#### **Computing the Average Weighted Path (AWP) metric.**

To objectively quantify the non-random localization specific subjects (such as participants with a diagnosis), we need to compute the average weighted path metric and compare it against a null distribution (created by computing X iterations with randomly selected subjects). Then, we compute the p-value associated with this specific condition by comparing the value to the null distribution. 

**This process is a *REALLY* long running process (the results in Gagnon et al. have been computed on high performance computer clusters). The CLI script are detailed below, but it shouldn't be run on a local computer as it can take up to 7 days using all available resources. If you want to try it, reduce the number of iterations to maximum a 100.**

The AWP will be computed using data from all studies and individually for those specific variables:

1. Anxiety Disorder (AD)
1. Attention Deficit-Hyperactivity Disorder (ADHD)
1. Conduct Disorder (CD)
1. Depressive Disorder (DD)
1. Obsessive-compulsive disorder (OCD)
1. Oppositional Defiant Disorder (ODD)
1. Psychopathology index (at least one of the above diagnosis)

In [1]:
# Imports
import os

from scipy.stats import false_discovery_control

from neurostatx.io.utils import load_df_in_any_format

In [2]:
# Setting up relevant paths.
repository_path = "/Users/anthonygagnon/code/Article-s-Code/" # CHANGE THIS
abcd_base_path = "/Volumes/T7/CCPM/ABCD/Release_5.1/abcd-data-release-5.1/" # CHANGE THIS
geste_base_dir = "/Volumes/T7/CCPM/GESTE/" # CHANGE THIS
banda_dir = '/Volumes/T7/CCPM/BANDA/BANDARelease1.1/' # CHANGE THIS
output_folder = "/Volumes/T7/CCPM/RESULTS_JUNE_24/" # CHANGE THIS
data_dir = f"{output_folder}/fuzzyclustering/"
output_dir = f"{output_folder}/awp/"

# Create output directory if it does not exist.
if not os.path.exists(output_dir):
    os.makedirs(output_dir)

#### **Running the AWP computation using all studies**

The following cell contains the CLI script to run in order to compute the AWP for all variables using data from the three cohorts. **As mentioned above, to test it, reduce the iterations to at least 100 and select the number of cores to use (using the --processes flag).**

In [None]:
# Running AWP computations using all studies.
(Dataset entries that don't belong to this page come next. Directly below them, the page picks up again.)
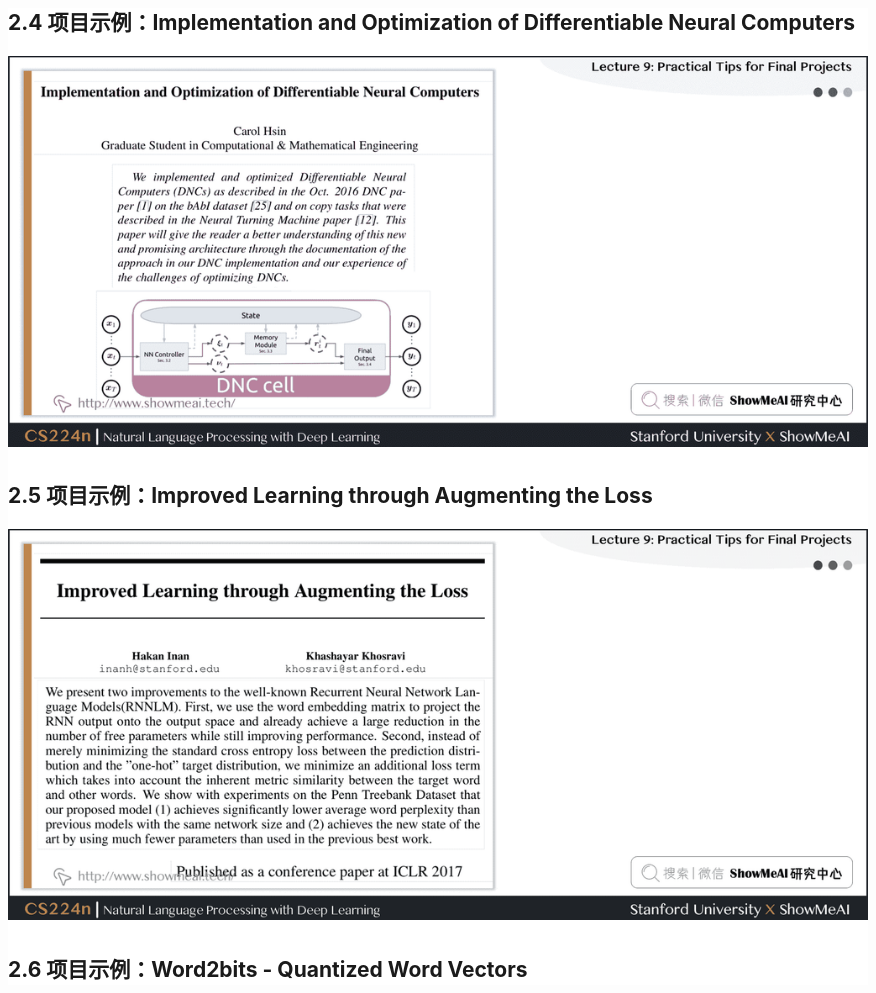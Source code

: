 ## 2.4 项目示例：Implementation and Optimization of Differentiable Neural Computers

![Implementation and Optimization of Differentiable Neural Computers](img/a7d6037be3b99001b1ed53e2d536e00f.png)

## 2.5 项目示例：Improved Learning through Augmenting the Loss

![Improved Learning through Augmenting the Loss](img/b2fc896f71343fe1c7d1b8490f53bbad.png)

## 2.6 项目示例：Word2bits - Quantized Word Vectors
!AverageWeightedPath --in-graph "{data_dir}/GraphNetwork.gml" --iterations 5000 --weight membership \
    --method dijkstra --processes 40 --out-folder "{output_dir}/AWP_GLOBAL/" --label-name AD --label-name ADHD \
    --label-name CD --label-name DD --label-name OCD --label-name ODD --label-name PSYPATHO -v -s -f

#### **Running the AWP computation using the ABCD cohort**

The following cell contains the CLI script to run in order to compute the AWP for all variables using data from the ABCD cohort. **As mentioned above, to test it, reduce the iterations to at least 100 and select the number of cores to use (using the --processes flag).**

In [None]:
# Running AWP computations using the ABCD study.

!AverageWeightedPath --in-graph "{data_dir}/GraphNetwork.gml" --cohort 1 --iterations 5000 --weight membership \
    --method dijkstra --processes 40 --out-folder "{output_dir}/AWP_ABCD/" --label-name AD --label-name ADHD \
    --label-name CD --label-name DD --label-name OCD --label-name ODD --label-name PSYPATHO -v -s -f

#### **Running the AWP computation using the BANDA cohort**

The following cell contains the CLI script to run in order to compute the AWP for all variables using data from the BANDA cohort. **As mentioned above, to test it, reduce the iterations to at least 100 and select the number of cores to use (using the --processes flag).**

In [None]:
# Running AWP computations using the BANDA study.

!AverageWeightedPath --in-graph "{data_dir}/GraphNetwork.gml" --cohort 2 --iterations 5000 --weight membership \
    --method dijkstra --processes 40 --out-folder "{output_dir}/AWP_BANDA/" --label-name AD --label-name ADHD \
    --label-name DD --label-name OCD --label-name ODD --label-name PSYPATHO -v -s -f

#### **Running the AWP computation using the GESTE cohort**

The following cell contains the CLI script to run in order to compute the AWP for all variables using data from the GESTE cohort. **As mentioned above, to test it, reduce the iterations to at least 100 and select the number of cores to use (using the --processes flag).**

In [None]:
# Running AWP computations using the GESTE study.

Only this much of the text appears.